Bei der Eduard-Mörike-Halle in Ötlingen und der Gießnauhalle in Nabern will die Stadtverwaltung neue Wege gehen und setzt dabei auf die Bürgerschaft sowie die kultur- und sporttreibenden Vereine: Beide Hallen könnten gemäß neuen Gesetzesvorgaben im Rahmen eines Genossenschaftsmodells saniert und betrieben werden. Was die Ortsteile anbelangt, hofft die Oberbürgermeisterin auf die Vermittlungsausschüsse, die über die künftige Organisation der Verwaltungsspitze für Jesingen und Nabern befinden sollen. Der gelernten Juristin schwebt eine "Endlichkeit der Eingliederungsvereinbarung" vor. Im Klartext: Die Selbstverwaltungen dieser Teilorte könnten abgeschafft und die Dienstleistungen in Service-Stellen erbracht werden. Langfristig ergäbe dies Einsparungen von mehreren 100 000 Euro im Jahr. Dass sie sich damit auf ein "heißes Pflaster" begibt, weiß Matt-Heidecker aus langer kommunalpolitischer Erfahrung.

Die Bauausgaben nehmen 7,7 Millionen Euro im Vermögenshaushalt ein. Fast die Hälfte davon entfällt auf den Tiefbau, wobei das meiste wegen der "Knebelung" durch die Eigenkontrollverordnung "vergraben" wird. Nicht gestrichen werden soll beispielsweise der Neubau des Hallenbades. Das Parkhaus am Bahnhof wird 2008 und 2009 mit 2,5 Millionen Euro zu Buche schlagen. Sage und schreibe 3,5 Millionen Euro sind für die Sanierung der Tiefgarage Krautmarkt für 2007 und 2008 vorgesehen, eine Million mehr als zunächst angenommen. Für Schulen sind im kommenden Haushalt 1,8 Millionen Euro veranschlagt, wobei die Freihof-Realschule im Mittelpunkt steht. Von 2008 bis 2010 sieht das Investitionsprogramm weitere 13,3 Millionen Euro für die Schulen vor. Nicht mehr geschoben werden kann der neue Belag für den Kunststoffsandrasenplatz an der Jesinger Straße. Kostenpunkt: 335 000 Euro.

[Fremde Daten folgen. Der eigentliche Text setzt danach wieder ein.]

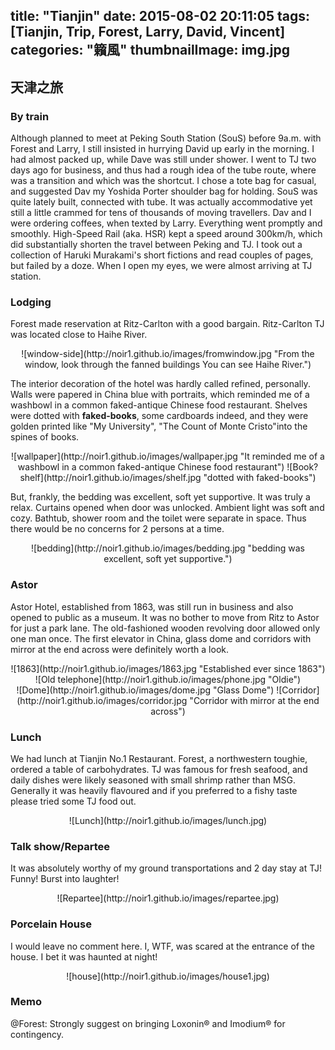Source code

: title: "Tianjin"
date: 2015-08-02 20:11:05
tags: [Tianjin, Trip, Forest, Larry, David, Vincent]
categories: "籟風"
thumbnailImage: img.jpg
---

## 天津之旅
### By train

 Although planned to meet at Peking South Station (SouS) before 9a.m. with Forest and Larry, I still insisted in hurrying David up early in the morning. I had almost packed up, while Dave was still under shower. I went to TJ two days ago for business, and thus had a rough idea of the tube route, where was a transition and which was the shortcut. I chose a tote bag for casual, and suggested Dav my Yoshida Porter shoulder bag for holding.
 SouS was quite lately built, connected with tube. It was actually accommodative yet still a little crammed for tens of thousands of moving travellers. Dav and I were ordering coffees, when texted by Larry. Everything went promptly and smoothly.
 High-Speed Rail (aka. HSR) kept a speed around 300km/h, which did substantially shorten the travel between Peking and TJ. I took out a collection of Haruki Murakami's short fictions and read couples of pages, but failed by a doze. When I open my eyes, we were almost arriving at TJ station.
 
### Lodging

 Forest made reservation at Ritz-Carlton with a good bargain. Ritz-Carlton TJ was located close to Haihe River. 
 
 <center> ![window-side](http://noir1.github.io/images/fromwindow.jpg "From the window, look through the fanned buildings You can see Haihe River.")</center>
 
 The interior decoration of the hotel was hardly called refined, personally. Walls were papered in China blue with portraits, which reminded me of a washbowl in a common faked-antique Chinese food restaurant. Shelves were dotted with **faked-books**, some cardboards indeed, and they were golden printed like "My University", "The Count of Monte Cristo"into the spines of books.
 
 <center> ![wallpaper](http://noir1.github.io/images/wallpaper.jpg "It reminded me of a washbowl in a common faked-antique Chinese food restaurant") ![Book?shelf](http://noir1.github.io/images/shelf.jpg "dotted with faked-books")</center>
 
 But, frankly, the bedding was excellent, soft yet supportive. It was truly a relax. Curtains opened when door was unlocked. Ambient light was soft and cozy. Bathtub, shower room and the toilet were separate in space. Thus there would be no concerns for 2 persons at a time.
 
 <center> ![bedding](http://noir1.github.io/images/bedding.jpg "bedding was excellent, soft yet supportive.")</center>
 
### Astor

 Astor Hotel, established from 1863, was still run in business and also opened to public as a museum. It was no bother to move from Ritz to Astor for just a park lane. The old-fashioned wooden revolving door allowed only one man once. The first elevator in China, glass dome and corridors with mirror at the end across were definitely worth a look.

<center> ![1863](http://noir1.github.io/images/1863.jpg "Established ever since 1863") ![Old telephone](http://noir1.github.io/images/phone.jpg "Oldie")</center>
<center> ![Dome](http://noir1.github.io/images/dome.jpg "Glass Dome") ![Corridor](http://noir1.github.io/images/corridor.jpg "Corridor with mirror at the end across")</center>
 
### Lunch

 We had lunch at Tianjin No.1 Restaurant. Forest, a northwestern toughie, ordered a table of carbohydrates. TJ was famous for fresh seafood, and daily dishes were likely seasoned with small shrimp rather than MSG. Generally it was heavily flavoured and if you preferred to a fishy taste please tried some TJ food out.
 
<center> ![Lunch](http://noir1.github.io/images/lunch.jpg)</center>
 
### Talk show/Repartee 

 It was absolutely worthy of my ground transportations and 2 day stay at TJ! Funny! Burst into laughter! 

<center> ![Repartee](http://noir1.github.io/images/repartee.jpg)</center>
 
### Porcelain House

 I would leave no comment here. I, WTF, was scared at the entrance of the house. I bet it was haunted at night! 
 <center> ![house](http://noir1.github.io/images/house1.jpg)</center>
 
### Memo

 @Forest: Strongly suggest on bringing Loxonin® and Imodium® for contingency.


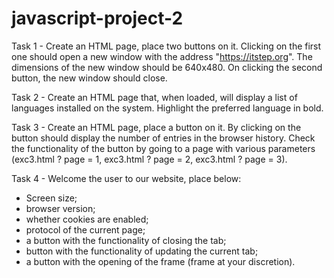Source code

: # javascript-project-2

Task 1 - Create an HTML page, place two buttons on it. Clicking on the first one should open a new window with the address "https://itstep.org". The dimensions of the new window should be 640x480. On clicking the second button, the new window should close.

Task 2 - Create an HTML page that, when loaded, will display a list of languages ​​installed on the system. Highlight the preferred language in bold.

Task 3 - Create an HTML page, place a button on it. By clicking on the button should display the number of entries in the browser history.
Check the functionality of the button by going to a page with various parameters (exc3.html ? page = 1, exc3.html ? page = 2, exc3.html ? page = 3).

Task 4 - Welcome the user to our website, place below:
- Screen size;
- browser version;
- whether cookies are enabled;
- protocol of the current page;
- a button with the functionality of closing the tab;
- button with the functionality of updating the current tab;
- a button with the opening of the frame (frame at your discretion).
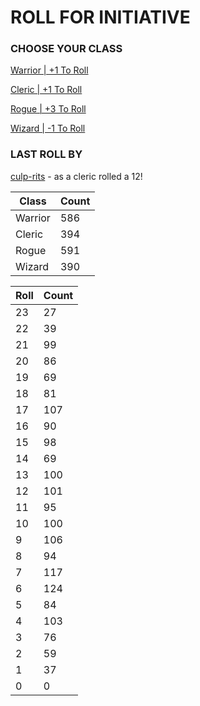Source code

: # ROLL FOR INITIATIVE
### CHOOSE YOUR CLASS

[Warrior | +1 To Roll](https://github.com/benjaminsampica/benjaminsampica/issues/new?title=roll%7Cwarrior&body=Just+click+%27Submit+new+issue%27.)

[Cleric | +1 To Roll](https://github.com/benjaminsampica/benjaminsampica/issues/new?title=roll%7Ccleric&body=Just+click+%27Submit+new+issue%27.)

[Rogue | +3 To Roll](https://github.com/benjaminsampica/benjaminsampica/issues/new?title=roll%7Crogue&body=Just+click+%27Submit+new+issue%27.)

[Wizard | -1 To Roll](https://github.com/benjaminsampica/benjaminsampica/issues/new?title=roll%7Cwizard&body=Just+click+%27Submit+new+issue%27.)
### LAST ROLL BY
[culp-rits](https://www.github.com/culp-rits) - as a cleric rolled a 12!

|Class|Count|
|-|-|
|Warrior|586|
|Cleric|394|
|Rogue|591|
|Wizard|390|

|Roll|Count|
|-|-|
|23|27
|22|39
|21|99
|20|86
|19|69
|18|81
|17|107
|16|90
|15|98
|14|69
|13|100
|12|101
|11|95
|10|100
|9|106
|8|94
|7|117
|6|124
|5|84
|4|103
|3|76
|2|59
|1|37
|0|0
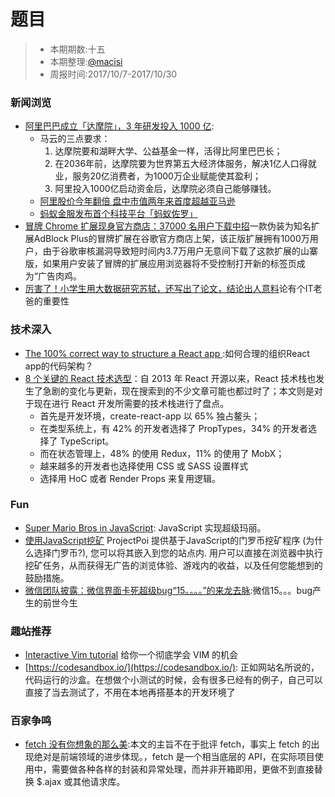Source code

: # 题目

> - 本期期数:十五
> - 本期整理:[@macisi](https://github.com/macisi)
> - 周报时间:2017/10/7-2017/10/30


### 新闻浏览
- [阿里巴巴成立「达摩院」，3 年研发投入 1000 亿](http://www.geekpark.net/news/222864): 
  - 马云的三点要求：
    1. 达摩院要和湖畔大学、公益基金一样，活得比阿里巴巴长；
    2. 在2036年前，达摩院要为世界第五大经济体服务，解决1亿人口得就业，服务20亿消费者，为1000万企业赋能使其盈利；
    3. 阿里投入1000亿启动资金后，达摩院必须自己能够赚钱。
  - [阿里股价今年翻倍 盘中市值两年来首度超越亚马逊](http://www.cnbeta.com/articles/tech/659435.htm)
  - [蚂蚁金服发布首个科技平台「蚂蚁佐罗」](http://www.geekpark.net/news/222893)
- [冒牌 Chrome 扩展现身官方商店：37000 名用户下载中招](https://www.sohu.com/a/197236892_114760)一款伪装为知名扩展AdBlock Plus的冒牌扩展在谷歌官方商店上架，该正版扩展拥有1000万用户，由于谷歌审核漏洞导致短时间内3.7万用户无意间下载了这款扩展的山寨版，如果用户安装了冒牌的扩展应用浏览器将不受控制打开新的标签页成为“广告肉鸡。
- [厉害了！小学生用大数据研究苏轼，还写出了论文，结论出人意料](https://www.sohu.com/a/197252432_113042)论有个IT老爸的重要性

### 技术深入

- [The 100% correct way to structure a React app ](https://hackernoon.com/the-100-correct-way-to-structure-a-react-app-or-why-theres-no-such-thing-3ede534ef1ed):如何合理的组织React app的代码架构？
- [8 个关键的 React 技术选型](https://medium.freecodecamp.org/8-key-react-component-decisions-cc965db11594)：自 2013 年 React 开源以来，React 技术栈也发生了急剧的变化与更新，现在搜索到的不少文章可能也都过时了；本文则是对于现在进行 React 开发所需要的技术栈进行了盘点。
  - 首先是开发环境，create-react-app 以 65% 独占鳌头；
  - 在类型系统上，有 42% 的开发者选择了 PropTypes，34% 的开发者选择了 TypeScript。
  - 而在状态管理上，48% 的使用 Redux，11% 的使用了 MobX；
  - 越来越多的开发者也选择使用 CSS 或 SASS 设置样式
  - 选择用 HoC 或者 Render Props 来复用逻辑。
  

### Fun

- [Super Mario Bros in JavaScript](https://www.youtube.com/playlist?list=PLS8HfBXv9ZWWe8zXrViYbIM2Hhylx8DZx): JavaScript 实现超级玛丽。
- [使用JavaScript挖矿](https://ppoi.org/) ProjectPoi 提供基于JavaScript的门罗币挖矿程序 (为什么选择门罗币?), 您可以将其嵌入到您的站点内. 用户可以直接在浏览器中执行挖矿任务，从而获得无广告的浏览体验、游戏内的收益，以及任何您能想到的鼓励措施。
- [微信团队披露：微信界面卡死超级bug“15。。。。”的来龙去脉](https://zhuanlan.zhihu.com/p/29996576?utm_medium=social&utm_source=qq):微信15。。。bug产生的前世今生

### 趣站推荐

- [Interactive Vim tutorial](http://www.openvim.com/tutorial.html) 给你一个彻底学会 VIM 的机会
- [https://codesandbox.io/](https://codesandbox.io/): 正如网站名所说的，代码运行的沙盒。在想做个小测试的时候，会有很多已经有的例子，自己可以直接了当去测试了，不用在本地再搭基本的开发环境了

### 百家争鸣

- [fetch 没有你想象的那么美](https://undefinedblog.com/window-fetch-is-not-as-good-as-you-imagined/):本文的主旨不在于批评 fetch，事实上 fetch 的出现绝对是前端领域的进步体现。，fetch 是一个相当底层的 API，在实际项目使用中，需要做各种各样的封装和异常处理，而并非开箱即用，更做不到直接替换 $.ajax 或其他请求库。

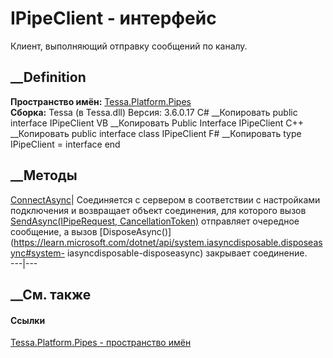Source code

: # IPipeClient - интерфейс
Клиент, выполняющий отправку сообщений по каналу.
## __Definition
 **Пространство имён:** [Tessa.Platform.Pipes](N_Tessa_Platform_Pipes.htm)  
 **Сборка:** Tessa (в Tessa.dll) Версия: 3.6.0.17
C# __Копировать
     public interface IPipeClient
VB __Копировать
     Public Interface IPipeClient
C++ __Копировать
     public interface class IPipeClient
F# __Копировать
     type IPipeClient = interface end
##  __Методы
[ConnectAsync](M_Tessa_Platform_Pipes_IPipeClient_ConnectAsync.htm)|
Соединяется с сервером в соответствии с настройками подключения и возвращает
объект соединения, для которого вызов [SendAsync(IPipeRequest,
CancellationToken)](M_Tessa_Platform_Pipes_IPipeClientConnection_SendAsync.htm)
отправляет очередное сообщение, а вызов
[DisposeAsync()](https://learn.microsoft.com/dotnet/api/system.iasyncdisposable.disposeasync#system-
iasyncdisposable-disposeasync) закрывает соединение.  
---|---  
## __См. также
#### Ссылки
[Tessa.Platform.Pipes - пространство имён](N_Tessa_Platform_Pipes.htm)
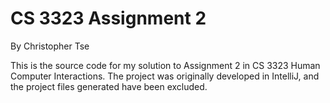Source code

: # CS 3323 Assignment 2
By Christopher Tse

This is the source code for my solution to Assignment 2 in CS 3323 Human Computer Interactions. 
The project was originally developed in IntelliJ, and the project files generated have been excluded.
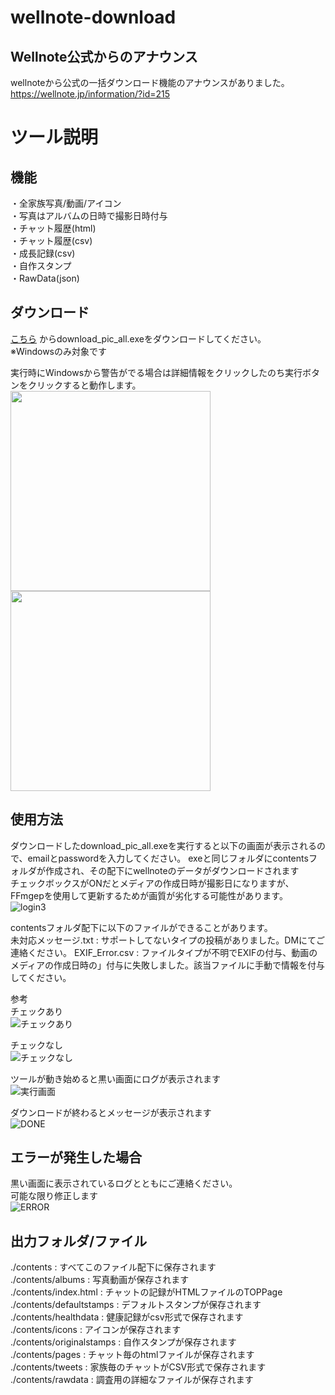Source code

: # wellnote-download
## Wellnote公式からのアナウンス
wellnoteから公式の一括ダウンロード機能のアナウンスがありました。  
https://wellnote.jp/information/?id=215  


# ツール説明
## 機能
・全家族写真/動画/アイコン  
・写真はアルバムの日時で撮影日時付与  
・チャット履歴(html)  
・チャット履歴(csv)  
・成長記録(csv)  
・自作スタンプ  
・RawData(json)  

## ダウンロード
[こちら](https://github.com/panchan-source/wellnote-download/releases/)
からdownload_pic_all.exeをダウンロードしてください。  
※Windowsのみ対象です

実行時にWindowsから警告がでる場合は詳細情報をクリックしたのち実行ボタンをクリックすると動作します。
<img src=https://user-images.githubusercontent.com/120144672/207176605-b0d5dd27-02b1-49c2-b482-d7e6f4851f60.jpg width=320px>
<img src=https://user-images.githubusercontent.com/120144672/207296234-0bd49d28-56e1-41d3-a804-f948fcb573d0.jpg width=320px>  

##  使用方法
ダウンロードしたdownload_pic_all.exeを実行すると以下の画面が表示されるので、emailとpasswordを入力してください。
exeと同じフォルダにcontentsフォルダが作成され、その配下にwellnoteのデータがダウンロードされます  
チェックボックスがONだとメディアの作成日時が撮影日になりますが、FFmgepを使用して更新するためが画質が劣化する可能性があります。  
![login3](https://user-images.githubusercontent.com/120144672/207177855-f7db3bcb-4ebe-4bf8-b3ab-b2fb833c47df.png)

contentsフォルダ配下に以下のファイルができることがあります。  
未対応メッセージ.txt : サポートしてないタイプの投稿がありました。DMにてご連絡ください。
EXIF_Error.csv : ファイルタイプが不明でEXIFの付与、動画のメディアの作成日時の」付与に失敗しました。該当ファイルに手動で情報を付与してください。  



参考  
チェックあり  
![チェックあり](https://user-images.githubusercontent.com/120144672/206911449-29774769-4534-4779-97b5-aacb9ddaddfe.png)

チェックなし  
![チェックなし](https://user-images.githubusercontent.com/120144672/206911464-edd6feaa-f3c9-4756-a4d3-187102fd800e.png)


ツールが動き始めると黒い画面にログが表示されます  
![実行画面](https://user-images.githubusercontent.com/120144672/206593495-01a5bae2-8375-47b2-8f96-f87334af682f.png)

ダウンロードが終わるとメッセージが表示されます  
![DONE](https://user-images.githubusercontent.com/120144672/206593987-ba56c960-f8cd-4134-9064-a3af0c0a894f.png)

## エラーが発生した場合
黒い画面に表示されているログとともにご連絡ください。  
可能な限り修正します  
![ERROR](https://user-images.githubusercontent.com/120144672/206594059-a499baf6-1301-4fb4-b409-47f68c06effe.png)

## 出力フォルダ/ファイル
./contents : すべてこのファイル配下に保存されます  
./contents/albums : 写真動画が保存されます  
./contents/index.html : チャットの記録がHTMLファイルのTOPPage  
./contents/defaultstamps : デフォルトスタンプが保存されます  
./contents/healthdata : 健康記録がcsv形式で保存されます  
./contents/icons : アイコンが保存されます  
./contents/originalstamps : 自作スタンプが保存されます  
./contents/pages : チャット毎のhtmlファイルが保存されます  
./contents/tweets : 家族毎のチャットがCSV形式で保存されます 
./contents/rawdata : 調査用の詳細なファイルが保存されます  
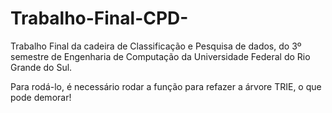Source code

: # Trabalho-Final-CPD-
Trabalho Final da cadeira de Classificação e Pesquisa de dados, do 3º  semestre de Engenharia de Computação da Universidade Federal do Rio Grande do Sul. 


Para rodá-lo, é necessário rodar a função para refazer a árvore TRIE, o que pode demorar!
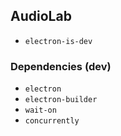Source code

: ## AudioLab

- `electron-is-dev`

### Dependencies (dev)

- `electron`
- `electron-builder`
- `wait-on`
- `concurrently`
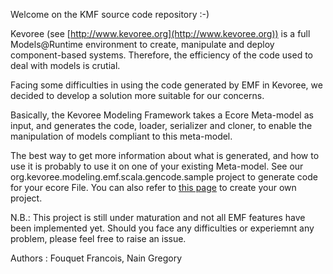 Welcome on the KMF source code repository :-)

Kevoree (see [http://www.kevoree.org](http://www.kevoree.org)) is a full Models@Runtime environment to create, manipulate and deploy component-based systems.
Therefore, the efficiency of the code used to deal with models is crutial.

Facing some difficulties in using the code generated by EMF in Kevoree,
we decided to develop a solution more suitable for our concerns.

Basically, the Kevoree Modeling Framework takes a Ecore Meta-model as input, and generates the code, loader, serializer and cloner,
 to enable the manipulation of models compliant to this meta-model.

The best way to get more information about what is generated, and how to use it is probably to use it on one of your existing Meta-model.
See our org.kevoree.modeling.emf.scala.gencode.sample project to generate code for your ecore File. You can also refer to [this page](https://github.com/dukeboard/kevoree-modeling-framework/wiki/Getting-started) to create your own project.


N.B.: This project is still under maturation and not all EMF features have been implemented yet.
Should you face any difficulties or experiemnt any problem, please feel free to raise an issue.

Authors : Fouquet Francois, Nain Gregory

Gemäß dem Motto "Eigenkapital vor Fremdkapital" werden zur Finanzierung des aktuellen Haushalts 4,4 Millionen Euro aus der allgemeinen Rücklage entnommen, im kommenden Jahr nochmals 4,1. Damit sind die Rücklagen vollständig verbraucht. Etwas höher als bisher angesetzt wurden die Einnahmen aus Gebühren, die teilweise neu kalkuliert werden. Mit einem Plus von zwei Millionen Euro deutlich besser als angesetzt fallen die Gewerbesteuereinnahmen 2006 aus. Auch Zusatz-einnahmen haben jedoch ihre Schattenseiten, wie die Oberbürgermeisterin darstellt, sorgen sie doch mit etwas Verzögerung für eine gewaltig steigende Umlagebelastung. Einzige Lösung aus Sicht der Verwaltung ist eine Anhebung des Gewerbesteuerhebesatzes (siehe Bericht unten über die Analyse des Kämmerers). Matt-Heidecker warb bei diesem Vorhaben um die Solidarität der Unternehmen, die kommunale Leistungen nutzen und von Standortfaktoren begünstigt werden.

Noch nicht eingearbeitet in den Haushaltsplanentwurf sind die brandaktuellen Ergebnisse der Kanzelwandtagung im Hinblick auf einen Sportentwicklungsplan, der mit den Vereinen in die Wege geleitet wird. Dafür sind 30 000 Euro, verteilt auf zwei Jahre, vorgesehen.

Abschließend zitierte die Oberbürgermeisterin Johannes Rau, der einmal darauf hingewiesen habe, dass sich am Zustand der Städte ablesen lasse, wie es dem ganzen Land gehe. Im Sinne der kommunalen Selbstverwaltung liege ein Haushaltsplan-entwurf vor, der Handlungsfähigkeit, Vorsorge und langfristiges Denken als oberste Maxime beinhalte. Wie die Ansicht der Fraktionen zum Planwerk ausfällt, wird sich bei der Generaldebatte am 22. November zeigen.